Thanks Acacia for checking in with me. Our son has been comparatively well behaved (!!) for the past couple of weeks. I had a very honest and somewhat harsh discussion with him last week. It got very heated because of his BPD and Bi-Polar diagnosis he won't face up to his shortcomings as a responsible adult, let alone being a responsible father. I couldn't of course shatter his illusions completely because I know his fragile sense of worth/self esteem is already extremely poor. In his "world" he "does everything for his kids" but they are ungrateful!! The reality is if they don't want to sit and talk to him while he's working on engines or mechanical parts in the garage then he hasn't got any time to play with them or take them to a park or bide riding etc. As grandparents we do that and he thinks that's why they visit on weekends when he's supposed to have custody I.e. He thinks it's a good opportunity for grandparent time. Sheesh! We're doing all the cooking, cleaning, disciplining and entertaining 24/7. As for ICE/drug use we think the proof that he's still using is that he won't agree to a drug test. I bought a saliva swab test but he reacted violently "Don't you trust me?!!"  (Ummmm, no!). He's "only" smoked ICE he's never injected drugs.   He's living with another woman now who supposedly works for Drug Arm, at least voluntarily going out in street vans. She's very anti-drugs so you would think that is the best outcome for him to have her support but in the last month we still have strong suspicions that he's either fooling her or they're both lying. (Our son is a chronic liar and very quick to cover his tracks ) 

His daughter turned 15 recently  he never has any money to spend on anyone but himself so he didn't give her anything for her birthday or take her out to dinner like he promised.  Rather he invited her over to his partners house for dinner and "now that she's 15 she could have a Vodka cruiser!"  Her mother was quite rightly furious but our sons reaction was "I give up, I've tried to be a good father all these years but you've never given me a chance to do things with her that I want to do!"  
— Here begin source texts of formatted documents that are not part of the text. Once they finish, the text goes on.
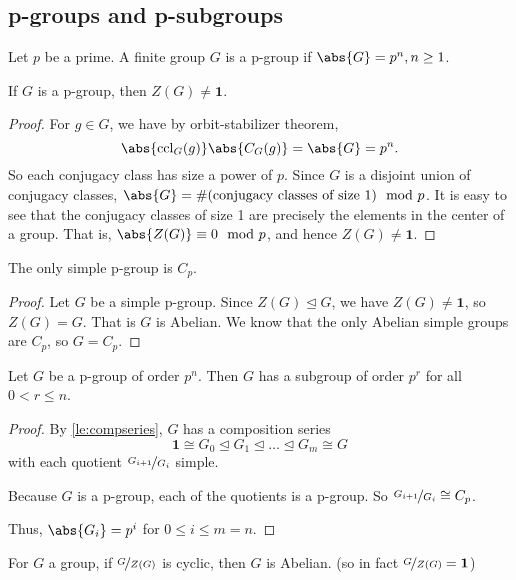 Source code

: \subsection{p-groups and p-subgroups}
\leavevmode
\begin{definition}{}{}
    Let \(p\) be a prime. A finite group \(G\) is a p-group if \(\abs{G} = p^n, n\geq 1\).
\end{definition}
\begin{theorem}{}{}
    If \(G\) is a p-group, then \(Z(G) \neq \textbf{1} \).
\end{theorem}
\begin{proof}
    For \(g \in G\), we have by orbit-stabilizer theorem,
    \[\abs{\mathrm{ccl}_G(g)} \abs{C_G(g)} = \abs{G} = p^n.\] 
    So each conjugacy class has size a power of \(p\). Since \(G\) is a disjoint union of conjugacy classes, \(\abs{G}= \# (\text{conjugacy classes of size 1})\mod p\). It is easy to see that the conjugacy classes of size 1 are precisely the elements in the center of a group. That is, \(\abs{Z(G)} \equiv 0 \mod p  \), and hence \(Z(G) \neq \textbf{1}\).
\end{proof}
\begin{corollary} The only simple p-group is \(C_p\).
\end{corollary}
\begin{proof}
    Let \(G\) be a simple p-group. Since \(Z(G) \trianglelefteq G\), we have \(Z(G) \neq \textbf{1} \), so \(Z(G) = G\). That is \(G\) is Abelian. We know that the only Abelian simple groups are \(C_p\), so \(G = C_p\).
\end{proof}
\begin{corollary}{}{}
    Let \(G\) be a p-group of order \(p^n\). Then \(G\) has a subgroup of order \(p^r\) for all \(0 < r \leq n\).
\end{corollary}
\begin{proof}
    By \cref{le:compseries}, \(G\) has a composition series
    \[
        \textbf{1} \cong G_0 \trianglelefteq G_1 \trianglelefteq \ldots \trianglelefteq G_m \cong G
    \]
    with each quotient \(\nicefrac{G_{i+1}}{G_{i}}\) simple.
    
    Because \(G\) is a p-group, each of the quotients is a p-group. So \(\nicefrac{G_{i+1}}{G_i}\cong C_p\).

    Thus, \(\abs{G_i} =p^i\) for \(0\leq i \leq m = n\).
\end{proof}
\begin{lemma}{}{}
    For \(G\) a group, if \(\nicefrac{G}{Z(G)}\) is cyclic, then \(G\) is Abelian. (so in fact \(\nicefrac{G}{Z(G)} = \textbf{1} \))
    \label{cyclicab}
\end{lemma}
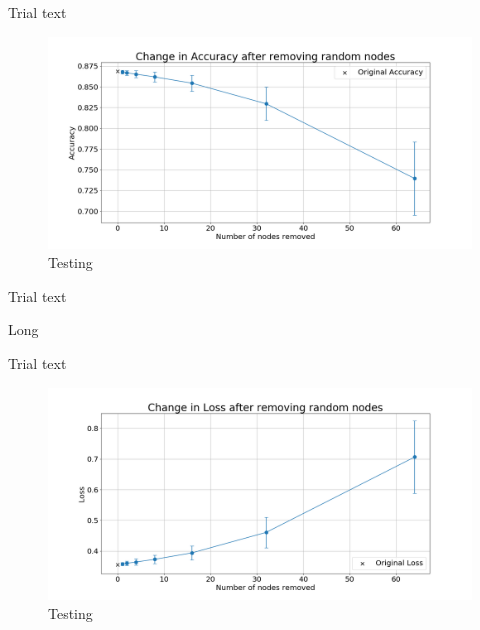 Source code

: \documentclass[UKenglish]{ifimaster}
\begin{document}
            Trial text

            \begin{figure}[h!]\centering
                \includegraphics[width=\textwidth]{Accuracy_change_random_removal_fmnist.png}
                \caption[Short title]{Testing}
                \label{fig:acc_rn_fmnist}
            \end{figure}

            Trial text

            \begin{table}[h!]
                \centering
                \resizebox{\textwidth}{!}{}
                \caption[Short]{Long}
                \label{tab:loss_rnd_rem_fmnist}
            \end{table}

            Trial text

            \begin{figure}[h!]\centering
                \includegraphics[width=\textwidth]{Loss_change_random_removal_fmnist.png}
                \caption[Short title]{Testing}
                \label{fig:loss_rn_fmnist}
            \end{figure}
\end{document}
we try to moderate and keep track of his movements ie his driving. I always check in with him every day (he's not living at home now that he's partnered with this new woman). I usually text him "How's your day - have you been busy today? Etc) 

we still worry about his ability to drive his children, particularly if he's drug affected but short of calling the police to drug test him we don't know what else we can do. I have a guilty conscience that we have still not told the mothers of his children about his previous drug use as the far reaching consequences of being denied access to his boys would be devastating to his boys. They believe his erratic behaviour is mental illness. His eldest son (10 years old) particularly adores his dad and really craves his dad's attention. He's very smart and he's figured out the only way to spend time with his dad is to sit with him while he works on his hobbies in the garage.

we have told our son if we find any evidence of drug use we will be telling the mothers of his children.  This only means that he lies and covers up even more.